Work instructions:
Output all entries exactly; images excluded.

Given information:
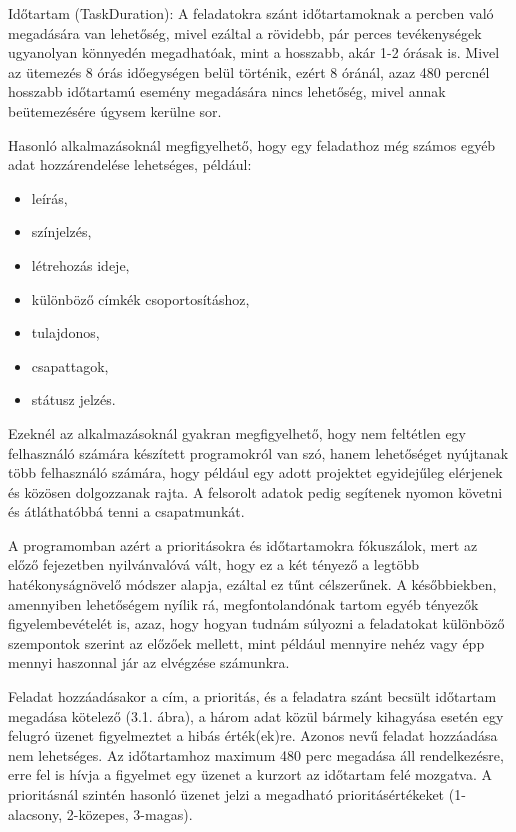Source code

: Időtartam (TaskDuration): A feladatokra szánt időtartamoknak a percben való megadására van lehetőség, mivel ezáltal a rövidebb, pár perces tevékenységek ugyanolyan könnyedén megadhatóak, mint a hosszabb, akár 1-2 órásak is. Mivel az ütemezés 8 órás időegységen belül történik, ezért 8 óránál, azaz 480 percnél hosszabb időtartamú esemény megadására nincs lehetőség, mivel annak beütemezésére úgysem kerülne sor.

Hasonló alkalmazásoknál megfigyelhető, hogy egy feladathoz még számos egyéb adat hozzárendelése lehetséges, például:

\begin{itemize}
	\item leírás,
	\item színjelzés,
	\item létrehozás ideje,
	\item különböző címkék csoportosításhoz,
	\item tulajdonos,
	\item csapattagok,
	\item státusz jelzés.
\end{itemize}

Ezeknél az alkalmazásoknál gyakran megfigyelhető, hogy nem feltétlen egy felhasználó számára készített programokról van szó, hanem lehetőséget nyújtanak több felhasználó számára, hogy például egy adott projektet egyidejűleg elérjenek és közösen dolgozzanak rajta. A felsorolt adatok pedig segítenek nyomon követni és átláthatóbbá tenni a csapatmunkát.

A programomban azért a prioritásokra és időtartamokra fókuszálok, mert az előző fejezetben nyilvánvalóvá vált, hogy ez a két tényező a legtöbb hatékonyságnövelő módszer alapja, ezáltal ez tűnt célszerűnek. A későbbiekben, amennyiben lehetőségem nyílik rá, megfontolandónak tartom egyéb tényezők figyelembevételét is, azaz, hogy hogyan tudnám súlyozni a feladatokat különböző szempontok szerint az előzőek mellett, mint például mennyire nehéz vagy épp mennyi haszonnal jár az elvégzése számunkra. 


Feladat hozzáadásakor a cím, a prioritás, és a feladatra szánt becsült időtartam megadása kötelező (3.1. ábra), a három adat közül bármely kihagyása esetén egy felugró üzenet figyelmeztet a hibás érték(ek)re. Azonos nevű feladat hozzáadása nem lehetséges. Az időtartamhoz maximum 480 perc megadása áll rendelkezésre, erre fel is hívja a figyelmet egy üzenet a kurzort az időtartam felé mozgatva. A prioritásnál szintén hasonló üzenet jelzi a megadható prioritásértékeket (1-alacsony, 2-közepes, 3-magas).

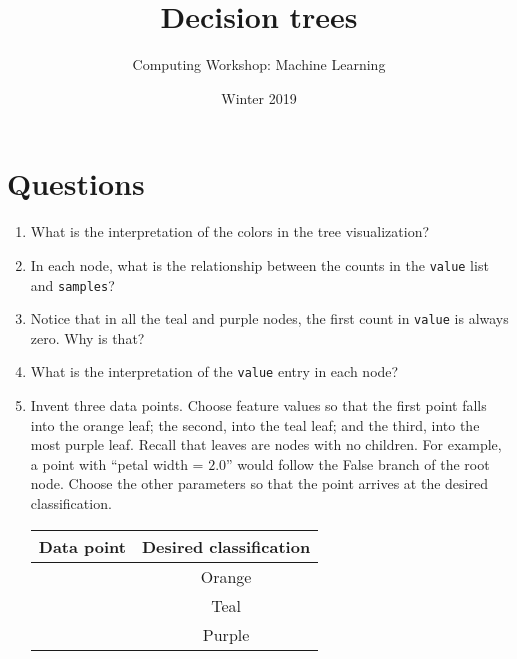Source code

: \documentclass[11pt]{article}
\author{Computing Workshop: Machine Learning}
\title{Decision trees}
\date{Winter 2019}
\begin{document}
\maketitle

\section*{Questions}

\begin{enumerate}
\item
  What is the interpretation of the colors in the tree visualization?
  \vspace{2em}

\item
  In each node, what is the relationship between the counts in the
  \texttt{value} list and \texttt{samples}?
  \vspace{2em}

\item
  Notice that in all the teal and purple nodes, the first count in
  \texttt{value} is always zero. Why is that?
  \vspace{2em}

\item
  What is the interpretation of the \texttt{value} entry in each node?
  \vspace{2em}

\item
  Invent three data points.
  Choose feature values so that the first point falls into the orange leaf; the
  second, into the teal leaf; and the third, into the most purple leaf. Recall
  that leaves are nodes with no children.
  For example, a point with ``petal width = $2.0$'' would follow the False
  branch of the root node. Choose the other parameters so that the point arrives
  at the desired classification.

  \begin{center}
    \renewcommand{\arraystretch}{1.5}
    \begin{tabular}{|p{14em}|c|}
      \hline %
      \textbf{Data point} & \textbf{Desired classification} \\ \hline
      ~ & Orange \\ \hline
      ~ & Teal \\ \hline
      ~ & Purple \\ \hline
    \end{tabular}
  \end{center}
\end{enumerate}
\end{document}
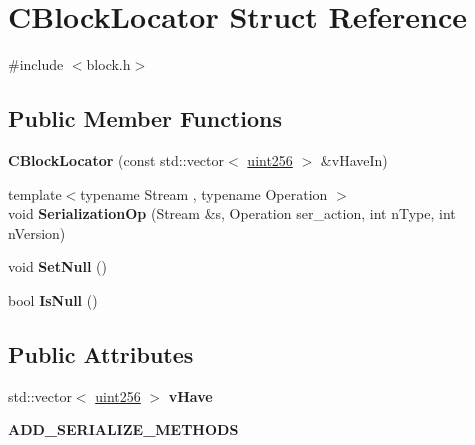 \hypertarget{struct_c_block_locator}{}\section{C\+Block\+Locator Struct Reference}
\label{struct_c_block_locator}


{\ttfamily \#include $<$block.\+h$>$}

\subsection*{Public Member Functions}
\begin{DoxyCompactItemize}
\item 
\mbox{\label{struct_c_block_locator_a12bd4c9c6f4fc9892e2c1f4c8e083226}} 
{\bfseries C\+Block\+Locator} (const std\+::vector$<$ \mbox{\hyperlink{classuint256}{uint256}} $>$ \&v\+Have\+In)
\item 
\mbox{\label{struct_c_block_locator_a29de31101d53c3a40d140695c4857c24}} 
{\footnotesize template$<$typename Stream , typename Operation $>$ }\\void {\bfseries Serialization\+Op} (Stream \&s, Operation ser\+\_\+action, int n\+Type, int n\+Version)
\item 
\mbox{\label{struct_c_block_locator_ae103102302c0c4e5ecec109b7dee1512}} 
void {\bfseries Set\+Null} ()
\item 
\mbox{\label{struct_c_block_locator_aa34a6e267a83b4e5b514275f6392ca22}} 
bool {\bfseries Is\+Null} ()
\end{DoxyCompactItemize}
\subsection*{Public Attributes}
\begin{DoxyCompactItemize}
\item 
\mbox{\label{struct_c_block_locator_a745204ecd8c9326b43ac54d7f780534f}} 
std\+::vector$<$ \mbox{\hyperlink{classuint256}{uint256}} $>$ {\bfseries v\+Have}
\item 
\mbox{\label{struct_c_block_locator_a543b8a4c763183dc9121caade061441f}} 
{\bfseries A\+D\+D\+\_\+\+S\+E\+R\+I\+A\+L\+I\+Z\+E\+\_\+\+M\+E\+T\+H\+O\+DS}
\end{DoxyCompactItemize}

Result for this task:
Source code

: Időtartam (TaskDuration): A feladatokra szánt időtartamoknak a percben való megadására van lehetőség, mivel ezáltal a rövidebb, pár perces tevékenységek ugyanolyan könnyedén megadhatóak, mint a hosszabb, akár 1-2 órásak is. Mivel az ütemezés 8 órás időegységen belül történik, ezért 8 óránál, azaz 480 percnél hosszabb időtartamú esemény megadására nincs lehetőség, mivel annak beütemezésére úgysem kerülne sor.

Hasonló alkalmazásoknál megfigyelhető, hogy egy feladathoz még számos egyéb adat hozzárendelése lehetséges, például:

\begin{itemize}
	\item leírás,
	\item színjelzés,
	\item létrehozás ideje,
	\item különböző címkék csoportosításhoz,
	\item tulajdonos,
	\item csapattagok,
	\item státusz jelzés.
\end{itemize}

Ezeknél az alkalmazásoknál gyakran megfigyelhető, hogy nem feltétlen egy felhasználó számára készített programokról van szó, hanem lehetőséget nyújtanak több felhasználó számára, hogy például egy adott projektet egyidejűleg elérjenek és közösen dolgozzanak rajta. A felsorolt adatok pedig segítenek nyomon követni és átláthatóbbá tenni a csapatmunkát.

A programomban azért a prioritásokra és időtartamokra fókuszálok, mert az előző fejezetben nyilvánvalóvá vált, hogy ez a két tényező a legtöbb hatékonyságnövelő módszer alapja, ezáltal ez tűnt célszerűnek. A későbbiekben, amennyiben lehetőségem nyílik rá, megfontolandónak tartom egyéb tényezők figyelembevételét is, azaz, hogy hogyan tudnám súlyozni a feladatokat különböző szempontok szerint az előzőek mellett, mint például mennyire nehéz vagy épp mennyi haszonnal jár az elvégzése számunkra. 


Feladat hozzáadásakor a cím, a prioritás, és a feladatra szánt becsült időtartam megadása kötelező (3.1. ábra), a három adat közül bármely kihagyása esetén egy felugró üzenet figyelmeztet a hibás érték(ek)re. Azonos nevű feladat hozzáadása nem lehetséges. Az időtartamhoz maximum 480 perc megadása áll rendelkezésre, erre fel is hívja a figyelmet egy üzenet a kurzort az időtartam felé mozgatva. A prioritásnál szintén hasonló üzenet jelzi a megadható prioritásértékeket (1-alacsony, 2-közepes, 3-magas).

Source code

: \documentclass[11pt]{article}
\author{Computing Workshop: Machine Learning}
\title{Decision trees}
\date{Winter 2019}
\begin{document}
\maketitle

\section*{Questions}

\begin{enumerate}
\item
  What is the interpretation of the colors in the tree visualization?
  \vspace{2em}

\item
  In each node, what is the relationship between the counts in the
  \texttt{value} list and \texttt{samples}?
  \vspace{2em}

\item
  Notice that in all the teal and purple nodes, the first count in
  \texttt{value} is always zero. Why is that?
  \vspace{2em}

\item
  What is the interpretation of the \texttt{value} entry in each node?
  \vspace{2em}

\item
  Invent three data points.
  Choose feature values so that the first point falls into the orange leaf; the
  second, into the teal leaf; and the third, into the most purple leaf. Recall
  that leaves are nodes with no children.
  For example, a point with ``petal width = $2.0$'' would follow the False
  branch of the root node. Choose the other parameters so that the point arrives
  at the desired classification.

  \begin{center}
    \renewcommand{\arraystretch}{1.5}
    \begin{tabular}{|p{14em}|c|}
      \hline %
      \textbf{Data point} & \textbf{Desired classification} \\ \hline
      ~ & Orange \\ \hline
      ~ & Teal \\ \hline
      ~ & Purple \\ \hline
    \end{tabular}
  \end{center}
\end{enumerate}
\end{document}
 \hypertarget{struct_c_block_locator}{}\section{C\+Block\+Locator Struct Reference}
\label{struct_c_block_locator}


{\ttfamily \#include $<$block.\+h$>$}

\subsection*{Public Member Functions}
\begin{DoxyCompactItemize}
\item 
\mbox{\label{struct_c_block_locator_a12bd4c9c6f4fc9892e2c1f4c8e083226}} 
{\bfseries C\+Block\+Locator} (const std\+::vector$<$ \mbox{\hyperlink{classuint256}{uint256}} $>$ \&v\+Have\+In)
\item 
\mbox{\label{struct_c_block_locator_a29de31101d53c3a40d140695c4857c24}} 
{\footnotesize template$<$typename Stream , typename Operation $>$ }\\void {\bfseries Serialization\+Op} (Stream \&s, Operation ser\+\_\+action, int n\+Type, int n\+Version)
\item 
\mbox{\label{struct_c_block_locator_ae103102302c0c4e5ecec109b7dee1512}} 
void {\bfseries Set\+Null} ()
\item 
\mbox{\label{struct_c_block_locator_aa34a6e267a83b4e5b514275f6392ca22}} 
bool {\bfseries Is\+Null} ()
\end{DoxyCompactItemize}
\subsection*{Public Attributes}
\begin{DoxyCompactItemize}
\item 
\mbox{\label{struct_c_block_locator_a745204ecd8c9326b43ac54d7f780534f}} 
std\+::vector$<$ \mbox{\hyperlink{classuint256}{uint256}} $>$ {\bfseries v\+Have}
\item 
\mbox{\label{struct_c_block_locator_a543b8a4c763183dc9121caade061441f}} 
{\bfseries A\+D\+D\+\_\+\+S\+E\+R\+I\+A\+L\+I\+Z\+E\+\_\+\+M\+E\+T\+H\+O\+DS}
\end{DoxyCompactItemize}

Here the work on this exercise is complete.